Fix her the bacon, bring it to her and she decides to feed herself. One bite, "that's good bacon".  Four big bites later... "the bacon's too salty, feed it to your dad."  I had already fixed his breakfast, and he was busy playing a hot game of poker on his laptop.  "I don't think he wants the rest of your bacon."  "Yes he does!"  "Dad, do you want the rest of mom's breakfast?"  "Well, what do you have?"  "BACON!" "Sure I never turn down bacon." and so the day begins... 


16 comments:

  1. Well, having lived at home with mom during some of her last weeks (I was there for a month) doing what you do) I can empathize. My mom was ALWAYS Gracie Allen so she never made sense before the cancer anyway. I just kept one foot in front of the other and she was never angry or in any pain. Dad on the other hand said very little. My MIL on the other hand was a sweet person who thought it was 1930 or 1935 and she was visiting her brother. We did not have help on holidays or weekends either.

    ReplyDelete
  2. TABOR: I'm going into nine months at this, and just wish I was better at it. My mother does not especially like me, or want me here, and therefore feels free to be as difficult as possible.

    ReplyDelete
  3. wow, Brighid-- that is hard work and noble. What endurance you have. There'll be many jewels in your crown! I'll keep you in my prayers.

    ReplyDelete
  4. JENNY: Thanks for the prayers, they are always welcome, as for the rest not so, just doing what needs doing.

    ReplyDelete
  5. You have to try and not see her as your mother but a frail woman who needs help. Do not take it personally! Patience is so hard for me, but since it was my MIL I could help hubby to let it go. She is not changing who you are...hang in there.

    ReplyDelete
  6. My parents are gone. However I did move my 96 year old grandmother in with me and dealt with a lot of that. It's an act of love. And it's exceptionally difficult.

    ReplyDelete
  7. TABOR: I have known how she feels for a long time, and I'm grounded enough to let it go.
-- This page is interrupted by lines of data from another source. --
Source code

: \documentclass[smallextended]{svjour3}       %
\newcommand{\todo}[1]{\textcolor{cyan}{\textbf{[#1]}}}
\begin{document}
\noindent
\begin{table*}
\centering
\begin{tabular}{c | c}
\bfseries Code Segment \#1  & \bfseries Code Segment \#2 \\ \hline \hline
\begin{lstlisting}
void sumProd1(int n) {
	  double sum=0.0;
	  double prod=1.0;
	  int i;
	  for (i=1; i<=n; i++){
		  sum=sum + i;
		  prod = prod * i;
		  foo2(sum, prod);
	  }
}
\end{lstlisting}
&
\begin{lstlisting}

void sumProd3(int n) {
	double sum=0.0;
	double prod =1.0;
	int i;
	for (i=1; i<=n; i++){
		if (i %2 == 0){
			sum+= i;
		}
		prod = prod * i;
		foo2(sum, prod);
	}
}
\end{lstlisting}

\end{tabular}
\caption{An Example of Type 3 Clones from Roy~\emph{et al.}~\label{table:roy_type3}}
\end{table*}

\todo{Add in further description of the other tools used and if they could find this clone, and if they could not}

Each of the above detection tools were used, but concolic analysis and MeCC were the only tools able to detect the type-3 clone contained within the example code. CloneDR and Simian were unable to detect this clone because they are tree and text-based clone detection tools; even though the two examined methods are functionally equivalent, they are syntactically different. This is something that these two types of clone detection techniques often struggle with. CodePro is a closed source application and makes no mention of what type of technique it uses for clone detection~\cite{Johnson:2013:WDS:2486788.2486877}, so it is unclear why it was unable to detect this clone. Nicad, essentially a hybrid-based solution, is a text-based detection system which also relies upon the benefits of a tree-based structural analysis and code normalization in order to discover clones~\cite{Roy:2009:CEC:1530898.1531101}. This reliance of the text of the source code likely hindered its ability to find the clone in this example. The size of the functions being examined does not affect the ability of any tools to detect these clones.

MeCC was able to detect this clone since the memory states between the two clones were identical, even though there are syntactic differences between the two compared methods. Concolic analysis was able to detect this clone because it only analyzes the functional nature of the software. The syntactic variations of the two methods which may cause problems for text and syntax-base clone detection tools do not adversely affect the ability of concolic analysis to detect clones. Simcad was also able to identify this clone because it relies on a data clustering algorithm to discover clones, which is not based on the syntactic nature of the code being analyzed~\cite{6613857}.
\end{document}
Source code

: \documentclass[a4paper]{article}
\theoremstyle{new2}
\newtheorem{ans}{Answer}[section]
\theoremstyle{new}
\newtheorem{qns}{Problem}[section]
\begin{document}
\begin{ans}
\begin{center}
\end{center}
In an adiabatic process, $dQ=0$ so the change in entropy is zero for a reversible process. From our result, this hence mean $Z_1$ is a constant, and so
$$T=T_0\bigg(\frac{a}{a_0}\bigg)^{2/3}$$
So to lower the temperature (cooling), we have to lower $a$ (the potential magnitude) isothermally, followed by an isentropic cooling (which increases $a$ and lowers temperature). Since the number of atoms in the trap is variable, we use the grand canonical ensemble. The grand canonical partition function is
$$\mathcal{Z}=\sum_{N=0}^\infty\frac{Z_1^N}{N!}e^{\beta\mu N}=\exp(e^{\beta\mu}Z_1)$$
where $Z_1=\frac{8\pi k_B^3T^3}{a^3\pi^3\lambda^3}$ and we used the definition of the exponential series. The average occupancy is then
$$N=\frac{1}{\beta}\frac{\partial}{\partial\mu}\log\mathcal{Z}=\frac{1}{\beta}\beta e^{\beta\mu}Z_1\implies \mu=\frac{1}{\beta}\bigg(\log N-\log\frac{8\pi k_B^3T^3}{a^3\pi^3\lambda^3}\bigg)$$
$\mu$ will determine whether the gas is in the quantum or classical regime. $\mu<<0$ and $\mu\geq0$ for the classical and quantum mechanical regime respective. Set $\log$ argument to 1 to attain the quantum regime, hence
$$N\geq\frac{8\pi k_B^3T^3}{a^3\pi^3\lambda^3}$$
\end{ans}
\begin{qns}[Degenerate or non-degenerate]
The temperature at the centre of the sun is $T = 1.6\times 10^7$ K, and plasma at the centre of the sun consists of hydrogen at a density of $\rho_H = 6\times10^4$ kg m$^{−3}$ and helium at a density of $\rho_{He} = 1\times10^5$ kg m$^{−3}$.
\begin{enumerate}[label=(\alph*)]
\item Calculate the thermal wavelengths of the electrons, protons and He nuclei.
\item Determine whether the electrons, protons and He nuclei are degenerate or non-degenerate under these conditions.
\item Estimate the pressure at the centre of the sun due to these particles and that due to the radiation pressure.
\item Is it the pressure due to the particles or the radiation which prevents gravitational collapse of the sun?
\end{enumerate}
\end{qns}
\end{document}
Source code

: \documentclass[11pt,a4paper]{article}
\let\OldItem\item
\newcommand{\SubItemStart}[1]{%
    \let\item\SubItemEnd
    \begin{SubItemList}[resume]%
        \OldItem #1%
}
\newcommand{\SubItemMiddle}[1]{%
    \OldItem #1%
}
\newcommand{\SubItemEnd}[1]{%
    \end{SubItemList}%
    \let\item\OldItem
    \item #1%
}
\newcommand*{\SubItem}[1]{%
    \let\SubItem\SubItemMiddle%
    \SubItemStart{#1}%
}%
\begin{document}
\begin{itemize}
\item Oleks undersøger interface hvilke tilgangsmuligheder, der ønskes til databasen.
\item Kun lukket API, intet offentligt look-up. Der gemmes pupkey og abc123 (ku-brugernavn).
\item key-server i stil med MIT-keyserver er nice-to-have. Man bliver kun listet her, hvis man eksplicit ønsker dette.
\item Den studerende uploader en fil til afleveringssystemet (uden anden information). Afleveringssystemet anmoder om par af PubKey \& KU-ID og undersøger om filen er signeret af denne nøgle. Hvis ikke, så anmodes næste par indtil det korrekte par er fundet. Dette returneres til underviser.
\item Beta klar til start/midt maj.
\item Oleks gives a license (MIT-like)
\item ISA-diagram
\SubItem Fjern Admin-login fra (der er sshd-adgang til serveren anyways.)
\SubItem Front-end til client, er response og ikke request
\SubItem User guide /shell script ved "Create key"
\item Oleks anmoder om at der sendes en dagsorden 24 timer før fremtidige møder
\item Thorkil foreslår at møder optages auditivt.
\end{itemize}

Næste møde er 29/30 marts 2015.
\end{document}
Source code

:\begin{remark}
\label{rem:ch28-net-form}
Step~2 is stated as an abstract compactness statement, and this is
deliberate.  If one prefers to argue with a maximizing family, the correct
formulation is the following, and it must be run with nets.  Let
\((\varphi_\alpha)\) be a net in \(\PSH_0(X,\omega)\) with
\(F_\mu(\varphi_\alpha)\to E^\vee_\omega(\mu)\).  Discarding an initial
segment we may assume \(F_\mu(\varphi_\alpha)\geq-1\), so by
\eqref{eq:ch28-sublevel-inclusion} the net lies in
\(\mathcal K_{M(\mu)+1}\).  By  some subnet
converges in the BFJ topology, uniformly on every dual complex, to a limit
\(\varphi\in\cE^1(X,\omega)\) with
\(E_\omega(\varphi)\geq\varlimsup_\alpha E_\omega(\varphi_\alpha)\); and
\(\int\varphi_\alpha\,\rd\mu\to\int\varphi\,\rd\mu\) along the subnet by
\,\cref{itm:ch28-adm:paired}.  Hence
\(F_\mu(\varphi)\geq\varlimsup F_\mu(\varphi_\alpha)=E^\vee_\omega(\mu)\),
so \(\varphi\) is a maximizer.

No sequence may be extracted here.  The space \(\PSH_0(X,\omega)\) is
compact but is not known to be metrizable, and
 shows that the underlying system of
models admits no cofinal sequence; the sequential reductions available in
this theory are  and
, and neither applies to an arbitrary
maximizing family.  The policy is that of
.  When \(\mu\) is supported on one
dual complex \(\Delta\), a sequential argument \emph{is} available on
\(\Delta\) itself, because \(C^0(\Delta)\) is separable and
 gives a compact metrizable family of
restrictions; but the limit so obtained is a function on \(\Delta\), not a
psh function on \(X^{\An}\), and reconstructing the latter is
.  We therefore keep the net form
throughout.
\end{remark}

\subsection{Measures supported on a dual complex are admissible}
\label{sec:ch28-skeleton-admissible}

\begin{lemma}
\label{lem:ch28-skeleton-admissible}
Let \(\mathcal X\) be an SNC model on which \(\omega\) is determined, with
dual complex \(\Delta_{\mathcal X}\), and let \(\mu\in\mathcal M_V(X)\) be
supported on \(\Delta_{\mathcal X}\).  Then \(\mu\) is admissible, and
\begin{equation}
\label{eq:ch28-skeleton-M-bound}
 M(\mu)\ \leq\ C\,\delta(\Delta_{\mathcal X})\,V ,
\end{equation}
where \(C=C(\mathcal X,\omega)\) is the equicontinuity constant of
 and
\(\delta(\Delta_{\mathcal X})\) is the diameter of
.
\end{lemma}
    LL: Under that weathered exterior beats the heart of an honorable man.

    ReplyDelete
  8. Grinch heart---3 sizes too small.

    ReplyDelete
  9. LL: Size has nothing to do with it...
    ok, I.am.not going to laugh, dammit!

    ReplyDelete
  10. Brighid, you are doing a great job. Honest.

    ReplyDelete
  11. Gonna "talk back" to you on your own blog. You're wrong. ALL I said IS true. I know from your vantage point it might seem purely obligatory... but that's not the only vantage point. The work you're dong IS hard, and caring for dependent people IS a noble line of work, even if it doesn't feel that way. 9 months? That's endurance! Fact. And God notices and he rewards. Fact. <3

    ReplyDelete
  12. Our parents said their children would never have to do that and moved into a retirement community that took them through ever stage of their elder years. Cottage independent living to apartment assisted living to nursing home living to hospice care. Believe it or not, I envy what you are doing. We visited often and we stood by their beds to say goodbye. Strangers did all the rest. Yet I will do the same because I don't want my children to do what you are doing.

    ReplyDelete
  13. GRANNYMAR: Best I can say is I'm trying.

    JENNY: Thanks. Never be concerned about expressing yourself here. I have gotten tired of all the posts on blogs were no one wants to hear a differing opinion.

    GRANNY ANNIE: Long ago I instructed my kids to not do this for me as well. It is the right way for me.

    ReplyDelete
  14. Care giving is the hardest and least appreciated job. But it is one that someday you will not regret in the least having done. You would only regret not doing it.

    ReplyDelete
  15. ARKANSAS PATTI: I don't regret it. But I in no way want my kids to have to do it for me, and have made plans accordingly.